Throughout the past few years, Northern Ireland has firmly established itself as a hotspot for technological talent and digital flair.
More than 630 additional jobs were confirmed over the course of summer, not only providing new opportunities for graduates but also prompting questions on how we shape and design rethink office space as well as how we best utilise the existing space we have to make it fit for modern occupiers.
Global firm PA Consulting recently launched their Northern Ireland operations from StepSpace in Center House and intends to create 400 new roles in Belfast as it expands it's digital team. The business is has experienced unprecedented growth and their choice of Belfast as the location for their latest digital innovation hub stands testament to the depth of talent the city has to offer.
That said the trend for tech occupiers to come to Northern Ireland is not just confined to Belfast, with a growing number of technology firms choosing locations in the north-west with a particular focus on Derry as another vibrant digital hub.
The central location of the Ulster University and the Catalyst Inc campus creates in the city creates an attractive business environment for both indigenous and foreign direct investors, with Derry City and Strabane District Council expecting to see 15,000 new jobs created by 2032.
One firm taking advantage of the increasing prosperity in Derry is US company Alchemy Technology Services. Bringing over 256 posts to the region, Alchemy is setting up a European Centre of Excellence in a former shirt factory, citing the impressive talent coming from Ulster University as one of the major draws to the city.
Future Screens NI - a partnership between Ulster University and Queen's aimed at building the future of the creative industry in Northern Ireland – has recognised Derry as a key location for accelerating growth through product development, services and high value skills.
The largest single investment in the creative industries, Future Screens NI wants to transform innovation and job creation through collaboration, strategies to increase productivity and a £400 million upsurge in gross value added (GVA) to boost the local economy.

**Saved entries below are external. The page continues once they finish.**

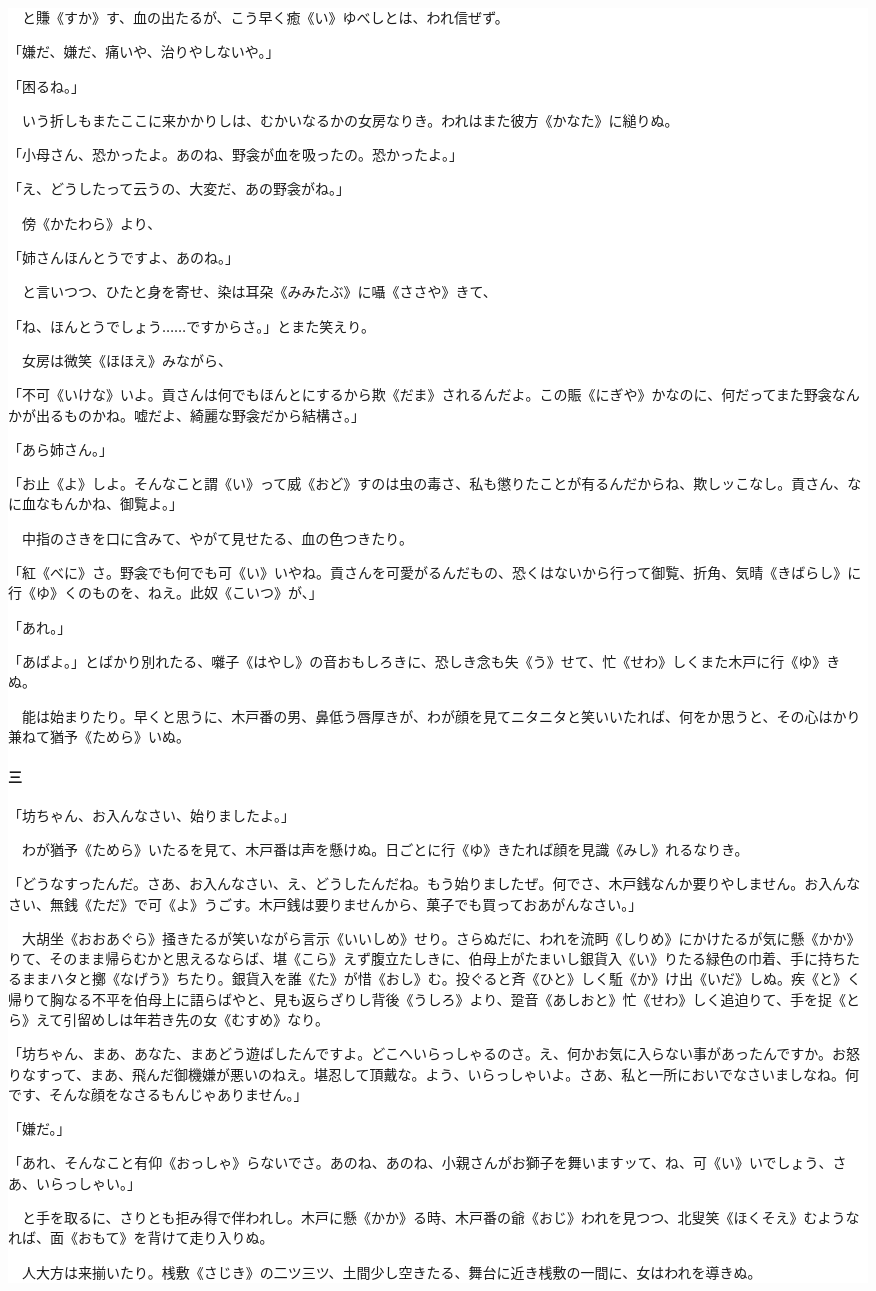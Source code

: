 　と賺《すか》す、血の出たるが、こう早く癒《い》ゆべしとは、われ信ぜず。

「嫌だ、嫌だ、痛いや、治りやしないや。」

「困るね。」

　いう折しもまたここに来かかりしは、むかいなるかの女房なりき。われはまた彼方《かなた》に縋りぬ。

「小母さん、恐かったよ。あのね、野衾が血を吸ったの。恐かったよ。」

「え、どうしたって云うの、大変だ、あの野衾がね。」

　傍《かたわら》より、

「姉さんほんとうですよ、あのね。」

　と言いつつ、ひたと身を寄せ、染は耳朶《みみたぶ》に囁《ささや》きて、

「ね、ほんとうでしょう……ですからさ。」とまた笑えり。

　女房は微笑《ほほえ》みながら、

「不可《いけな》いよ。貢さんは何でもほんとにするから欺《だま》されるんだよ。この賑《にぎや》かなのに、何だってまた野衾なんかが出るものかね。嘘だよ、綺麗な野衾だから結構さ。」

「あら姉さん。」

「お止《よ》しよ。そんなこと謂《い》って威《おど》すのは虫の毒さ、私も懲りたことが有るんだからね、欺しッこなし。貢さん、なに血なもんかね、御覧よ。」

　中指のさきを口に含みて、やがて見せたる、血の色つきたり。

「紅《べに》さ。野衾でも何でも可《い》いやね。貢さんを可愛がるんだもの、恐くはないから行って御覧、折角、気晴《きばらし》に行《ゆ》くのものを、ねえ。此奴《こいつ》が、」

「あれ。」

「あばよ。」とばかり別れたる、囃子《はやし》の音おもしろきに、恐しき念も失《う》せて、忙《せわ》しくまた木戸に行《ゆ》きぬ。

　能は始まりたり。早くと思うに、木戸番の男、鼻低う唇厚きが、わが顔を見てニタニタと笑いいたれば、何をか思うと、その心はかり兼ねて猶予《ためら》いぬ。



#### 三




「坊ちゃん、お入んなさい、始りましたよ。」

　わが猶予《ためら》いたるを見て、木戸番は声を懸けぬ。日ごとに行《ゆ》きたれば顔を見識《みし》れるなりき。

「どうなすったんだ。さあ、お入んなさい、え、どうしたんだね。もう始りましたぜ。何でさ、木戸銭なんか要りやしません。お入んなさい、無銭《ただ》で可《よ》うごす。木戸銭は要りませんから、菓子でも買っておあがんなさい。」

　大胡坐《おおあぐら》掻きたるが笑いながら言示《いいしめ》せり。さらぬだに、われを流眄《しりめ》にかけたるが気に懸《かか》りて、そのまま帰らむかと思えるならば、堪《こら》えず腹立たしきに、伯母上がたまいし銀貨入《い》りたる緑色の巾着、手に持ちたるままハタと擲《なげう》ちたり。銀貨入を誰《た》が惜《おし》む。投ぐると斉《ひと》しく駈《か》け出《いだ》しぬ。疾《と》く帰りて胸なる不平を伯母上に語らばやと、見も返らざりし背後《うしろ》より、跫音《あしおと》忙《せわ》しく追迫りて、手を捉《とら》えて引留めしは年若き先の女《むすめ》なり。

「坊ちゃん、まあ、あなた、まあどう遊ばしたんですよ。どこへいらっしゃるのさ。え、何かお気に入らない事があったんですか。お怒りなすって、まあ、飛んだ御機嫌が悪いのねえ。堪忍して頂戴な。よう、いらっしゃいよ。さあ、私と一所においでなさいましなね。何です、そんな顔をなさるもんじゃありません。」

「嫌だ。」

「あれ、そんなこと有仰《おっしゃ》らないでさ。あのね、あのね、小親さんがお獅子を舞いますッて、ね、可《い》いでしょう、さあ、いらっしゃい。」

　と手を取るに、さりとも拒み得で伴われし。木戸に懸《かか》る時、木戸番の爺《おじ》われを見つつ、北叟笑《ほくそえ》むようなれば、面《おもて》を背けて走り入りぬ。

　人大方は来揃いたり。桟敷《さじき》の二ツ三ツ、土間少し空きたる、舞台に近き桟敷の一間に、女はわれを導きぬ。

Another draw to the north-west is the proposed City Deal for Derry which, if successful, will see significant investment in the region enhancing both job opportunities and in turn property values. Whilst it is early days there is a head of steam building and the impact of the City Deal on infrastructure and investment will be a ‘game-changer' if it goes ahead.
Undoubtedly forward looking firms see this possibility on the horizon with Danske Bank announcing the creation of 67 jobs in Derry, based in the customer protection centre, that will work closely with teams in Lithuania and Poland – not to mention handling global accounts daily.
The firm chose Derry to launch its new ‘assured skills academy' rather than expanding one of their other European centres. This is expected to generate £1.5 million for the economy through salaries.
There is no doubt that the technology, digital and creative industries will continue to flourish in Northern Ireland as the region benefits from the ripple effect emanating from Belfast.
The challenge for commercial property owners and landlords will be to ensure office accommodation meets the requirements as Northern Ireland becomes increasingly occupied with technology.